Your argument *assumes* that whites presently are beneficiaries of prior racism. While it might be true for some, I do not think it is fair for all or even most. That being the case, I think our fundamental sense of justice and fairness in America tells us that you only punish the wrongdoers, not those who may have only remotely, tangentially, or minutely benefitted from prior bad conduct. I've thought hard about this, but I can't even begin to fathom how I personally have ever benefitted except in the remotest sense from prior racism. My ancestors were not slave owners; my father, when I was growing up, was a high school teacher and coach; I paid my own way through college and law school, and got into law school based purely upon numbers. I got a job during law school and after, but I know for a fact that firms make extraordinary efforts to solicit minority applications, because I was on the hiring committee and subsequently a partner in three firms. So, my point is that I do not believe it is valid to assume that anyone is now a beneficiary of prior discrimination to justify reverse discrimination.

Why bother? He is obviously on ....Live Steam
Jun 13, 2003 2:27 PM
some sort of mission. He rants and raves and for what purpose or to what end? I don't think anyone knows. Not even he. Most of what he has been spewing as of late is insulting and is as prejudicial as he intimates many of us to be. I thought we could debate issues on a reasonable level, but his arguments prove to be disconnected form the basis upon which they were formed. He leaps to conclusions that fit his thesis. Weak. Very weak.
I would never assume. That just leads to assumptions.czardonic
Jun 13, 2003 3:08 PM
What is implied by your mischaracterization of my argument?That you don't understand, or that you don't want to? I specifically said that cultural and social issues are not associated with race on a widespread basis. Yet you assert that I said the opposite. Curiously, you otherwise basically reinforce my original thesis: that skin color is a minor issue (or at least it should be).

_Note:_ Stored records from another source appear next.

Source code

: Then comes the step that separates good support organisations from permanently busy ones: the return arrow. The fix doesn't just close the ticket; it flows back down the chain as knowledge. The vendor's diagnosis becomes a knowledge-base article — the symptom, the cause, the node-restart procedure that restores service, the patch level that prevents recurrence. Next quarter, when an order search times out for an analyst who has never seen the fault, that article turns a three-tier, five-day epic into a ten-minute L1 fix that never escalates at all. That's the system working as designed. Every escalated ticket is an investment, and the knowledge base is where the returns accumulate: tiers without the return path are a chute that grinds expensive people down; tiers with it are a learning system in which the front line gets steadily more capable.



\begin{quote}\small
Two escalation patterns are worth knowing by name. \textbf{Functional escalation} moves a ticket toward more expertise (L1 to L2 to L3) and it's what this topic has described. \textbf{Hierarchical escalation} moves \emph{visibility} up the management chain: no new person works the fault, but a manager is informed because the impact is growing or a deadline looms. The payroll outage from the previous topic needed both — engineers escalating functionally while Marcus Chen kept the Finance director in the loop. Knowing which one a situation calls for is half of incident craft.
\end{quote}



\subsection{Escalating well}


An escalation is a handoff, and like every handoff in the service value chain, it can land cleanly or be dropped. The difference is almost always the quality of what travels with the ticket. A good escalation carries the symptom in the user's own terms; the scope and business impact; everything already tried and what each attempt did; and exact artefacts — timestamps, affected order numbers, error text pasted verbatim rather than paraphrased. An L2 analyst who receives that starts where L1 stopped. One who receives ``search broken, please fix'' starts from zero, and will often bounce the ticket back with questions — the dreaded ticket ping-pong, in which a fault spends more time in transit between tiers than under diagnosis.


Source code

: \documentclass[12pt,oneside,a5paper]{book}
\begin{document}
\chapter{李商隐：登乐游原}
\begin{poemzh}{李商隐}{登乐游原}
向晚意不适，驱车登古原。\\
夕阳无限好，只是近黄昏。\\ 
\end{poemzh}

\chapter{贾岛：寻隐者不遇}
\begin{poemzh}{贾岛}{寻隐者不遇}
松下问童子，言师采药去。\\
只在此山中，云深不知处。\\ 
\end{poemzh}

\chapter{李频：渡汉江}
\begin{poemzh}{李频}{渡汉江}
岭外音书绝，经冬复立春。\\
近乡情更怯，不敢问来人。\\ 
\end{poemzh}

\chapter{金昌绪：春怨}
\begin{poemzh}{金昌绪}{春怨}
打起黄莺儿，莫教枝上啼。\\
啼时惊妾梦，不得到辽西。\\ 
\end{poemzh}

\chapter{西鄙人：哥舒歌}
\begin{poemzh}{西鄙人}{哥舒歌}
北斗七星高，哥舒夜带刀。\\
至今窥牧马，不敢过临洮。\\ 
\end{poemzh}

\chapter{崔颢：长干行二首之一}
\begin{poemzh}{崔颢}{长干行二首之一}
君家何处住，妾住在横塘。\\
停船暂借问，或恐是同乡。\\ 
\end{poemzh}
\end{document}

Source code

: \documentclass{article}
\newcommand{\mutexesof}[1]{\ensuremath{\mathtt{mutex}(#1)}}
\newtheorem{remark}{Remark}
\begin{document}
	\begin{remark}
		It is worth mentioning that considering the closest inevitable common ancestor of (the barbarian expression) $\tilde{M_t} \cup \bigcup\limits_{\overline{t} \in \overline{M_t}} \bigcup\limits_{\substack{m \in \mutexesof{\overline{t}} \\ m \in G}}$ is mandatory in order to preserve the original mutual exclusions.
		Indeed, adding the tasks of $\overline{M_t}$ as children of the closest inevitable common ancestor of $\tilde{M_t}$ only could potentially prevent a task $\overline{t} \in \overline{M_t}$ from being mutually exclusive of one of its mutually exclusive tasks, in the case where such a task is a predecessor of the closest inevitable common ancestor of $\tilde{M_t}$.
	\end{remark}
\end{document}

Ancestors? State sponsored racial discrimination is a matter of living memory. That is a fact that you can't wish away (though you can ignore it until the clock runs out).

Tell me this. If my company engages in illegal and unfair business practices without my knowledge and gets caught, am I spared the effects of its punishment? Can I point to the "fundamental sense of justice and fairness in America tells us that you only punish the wrongdoers" and divorce my work product from the misdeeds of management? No. Whatever good faith I put into my job is still tainted by the malfeasance of those directing the enterprise.

Whether any of this justifies "reverse discrimination" is another matter. But it seems to me that a large part of condemning reverse discriminiation is convincing yourself that regular discrimination does not continue.
re: Looney Observations on Race - Another Spin-Off. Part IStarliner
Jun 16, 2003 8:53 PM
Is there any way you can sum up what you want to say in two or three sentences? Then let us chime in and we'll have a discussion.

Discrimination and racism are not the same thing, just as love and sex are two separate things. One can be present without the other; or both can be present together.

IOW, one can be a racist and not discriminate, just as one can discriminate and not be racist. So which one of the two is the evil one?